=== TASK PROMPT ===
State how many lines in the listing below contain the word "with", and write nothing else.
***** EXTRACTED DATA
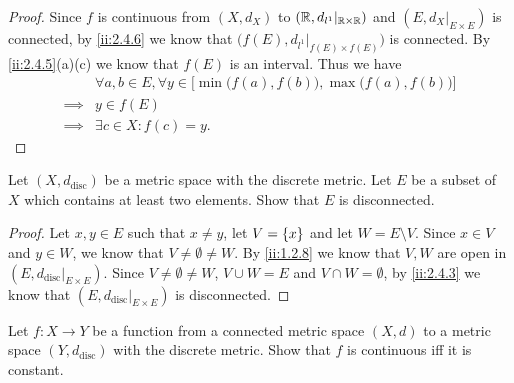 \begin{proof}
  Since \(f\) is continuous from \((X, d_X)\) to \((\mathbb{R}, d_{l^1}|_{\mathbb{R} \times \mathbb{R}})\) and \((E, d_X|_{E \times E})\) is connected, by \cref{ii:2.4.6} we know that \(\big(f(E), d_{l^1}|_{f(E) \times f(E)}\big)\) is connected.
  By \cref{ii:2.4.5}(a)(c) we know that \(f(E)\) is an interval.
  Thus we have
  \begin{align*}
             & \forall a, b \in E, \forall y \in \Big[\min\big(f(a), f(b)\big), \max\big(f(a), f(b)\big)\Big] \\
    \implies & y \in f(E)                                                                                     \\
    \implies & \exists c \in X : f(c) = y.
  \end{align*}
\end{proof}

\exercisesection

\begin{ex}\label{ii:ex:2.4.1}
  Let \((X, d_{\text{disc}})\) be a metric space with the discrete metric.
  Let \(E\) be a subset of \(X\) which contains at least two elements.
  Show that \(E\) is disconnected.
\end{ex}

\begin{proof}
  Let \(x, y \in E\) such that \(x \neq y\), let \(V = \left\lbrace x\right\rbrace\) and let \(W = E \setminus V\).
  Since \(x \in V\) and \(y \in W\), we know that \(V \neq \emptyset \neq W\).
  By \cref{ii:1.2.8} we know that \(V, W\) are open in \((E, d_{\text{disc}}|_{E \times E})\).
  Since \(V \neq \emptyset \neq W\), \(V \cup W = E\) and \(V \cap W = \emptyset\), by \cref{ii:2.4.3} we know that \((E, d_{\text{disc}}|_{E \times E})\) is disconnected.
\end{proof}

\begin{ex}\label{ii:ex:2.4.2}
  Let \(f : X \to Y\) be a function from a connected metric space \((X, d)\) to a metric space \((Y, d_{\text{disc}})\) with the discrete metric.
  Show that \(f\) is continuous iff it is constant.
\end{ex}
**********
=== RESULT OF THIS EXERCISE ===
2